Americans Aren’t as Satisfied With National Healthcare Costs
Americans are less satisfied with the cost of their healthcare than with their healthcare quality or coverage. This year, 56% say they are satisfied with the total cost they pay for healthcare, a figure that has been relatively stable over the past 15 years. It is down from a high point of 64% in 2001 and from 62% in 2009, the year before the ACA was signed into law. In 2006, 54% of Americans said they were satisfied with their healthcare costs, the low point in Gallup’s trend.
While a majority of Americans say they are satisfied with their healthcare costs, few (19%) are satisfied with healthcare costs nationally. Satisfaction with nationwide costs rose to 26% in 2009, President Barack Obama’s first year in office, but that uptick was not sustained. The 19% satisfied this year is within two points of the lowest Gallup has measured.
Bottom Line
Americans are more content with their own healthcare coverage, quality and costs than they are with those same aspects for Americans nationwide. This local versus national divergence is similar to how Americans rate education, crime and government.
Americans generally believe healthcare in the U.S. is high quality, though they widely believe such care is too costly. More money is spent in the U.S. on healthcare than in any other nation.

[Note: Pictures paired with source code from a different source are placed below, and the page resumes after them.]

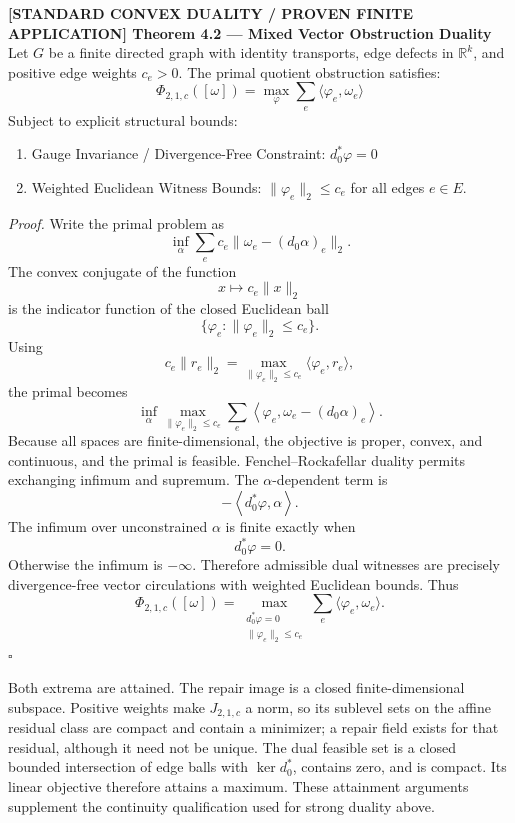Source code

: \documentclass[
  11pt,
]{article}
\providecommand{\tightlist}{%
  \setlength{\itemsep}{0pt}\setlength{\parskip}{0pt}}
\providecommand{\tightlist}{%
  \setlength{\itemsep}{0pt}\setlength{\parskip}{0pt}}
\renewenvironment{quote}
  {\begin{leftbar}\small}
  {\end{leftbar}}
\begin{document}
\begin{quote}
\textbf{{[}STANDARD CONVEX DUALITY / PROVEN FINITE APPLICATION{]}
Theorem 4.2 --- Mixed Vector Obstruction Duality} Let \(G\) be a finite
directed graph with identity transports, edge defects in
\(\mathbb{R}^k\), and positive edge weights \(c_e>0\). The primal
quotient obstruction satisfies: \[
\Phi_{2,1,c}([\omega])
=
\max_\varphi \sum_e \langle \varphi_e, \omega_e \rangle
\] Subject to explicit structural bounds:

\begin{enumerate}
\def\labelenumi{\arabic{enumi}.}
\tightlist
\item
  Gauge Invariance / Divergence-Free Constraint: \(d_0^* \varphi = 0\)
\item
  Weighted Euclidean Witness Bounds: \(\|\varphi_e\|_2 \le c_e\) for all
  edges \(e \in E\).
\end{enumerate}

\emph{Proof.} Write the primal problem as \[
\inf_{\alpha}\sum_e c_e\|\omega_e-(d_0\alpha)_e\|_2.
\] The convex conjugate of the function \[
x\mapsto c_e\|x\|_2
\] is the indicator function of the closed Euclidean ball \[
\{\varphi_e:\|\varphi_e\|_2\le c_e\}.
\] Using \[
c_e\|r_e\|_2=
\max_{\|\varphi_e\|_2\le c_e}\langle\varphi_e,r_e\rangle,
\] the primal becomes \[
\inf_\alpha
\max_{\|\varphi_e\|_2\le c_e}
\sum_e
\left\langle\varphi_e,\omega_e-(d_0\alpha)_e\right\rangle.
\] Because all spaces are finite-dimensional, the objective is proper,
convex, and continuous, and the primal is feasible. Fenchel--Rockafellar
duality permits exchanging infimum and supremum. The
\(\alpha\)-dependent term is \[
-\left\langle d_0^*\varphi,\alpha\right\rangle.
\] The infimum over unconstrained \(\alpha\) is finite exactly when \[
d_0^*\varphi=0.
\] Otherwise the infimum is \(-\infty\). Therefore admissible dual
witnesses are precisely divergence-free vector circulations with
weighted Euclidean bounds. Thus \[
\Phi_{2,1,c}([\omega])=
\max_{\substack{d_0^*\varphi=0\\ \|\varphi_e\|_2\le c_e}}
\sum_e\langle\varphi_e,\omega_e\rangle.
\] \(\square\)
\end{quote}

Both extrema are attained. The repair image is a closed
finite-dimensional subspace. Positive weights make \(J_{2,1,c}\) a norm,
so its sublevel sets on the affine residual class are compact and
contain a minimizer; a repair field exists for that residual, although
it need not be unique. The dual feasible set is a closed bounded
intersection of edge balls with \(\ker d_0^*\), contains zero, and is
compact. Its linear objective therefore attains a maximum. These
attainment arguments supplement the continuity qualification used for
strong duality above.
\end{document}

Obamacare will remain a central point of debate in the near term. Premium increases for the ACA next year may be affecting Americans’ perceptions of healthcare costs nationwide, and there is fresh talk of repeal now that Donald Trump has been elected president and will have a GOP Congress to work with. Republicans in Congress have talked about “repealing and replacing” Obamacare since the law went into effect, and this discourse may still be influencing Americans’ perceptions of the law. With this as a front-burner issue in Washington, it will be interesting to see if one year from now there is a significant shift in U.S. healthcare policy, and in Americans’ perceptions on these questions.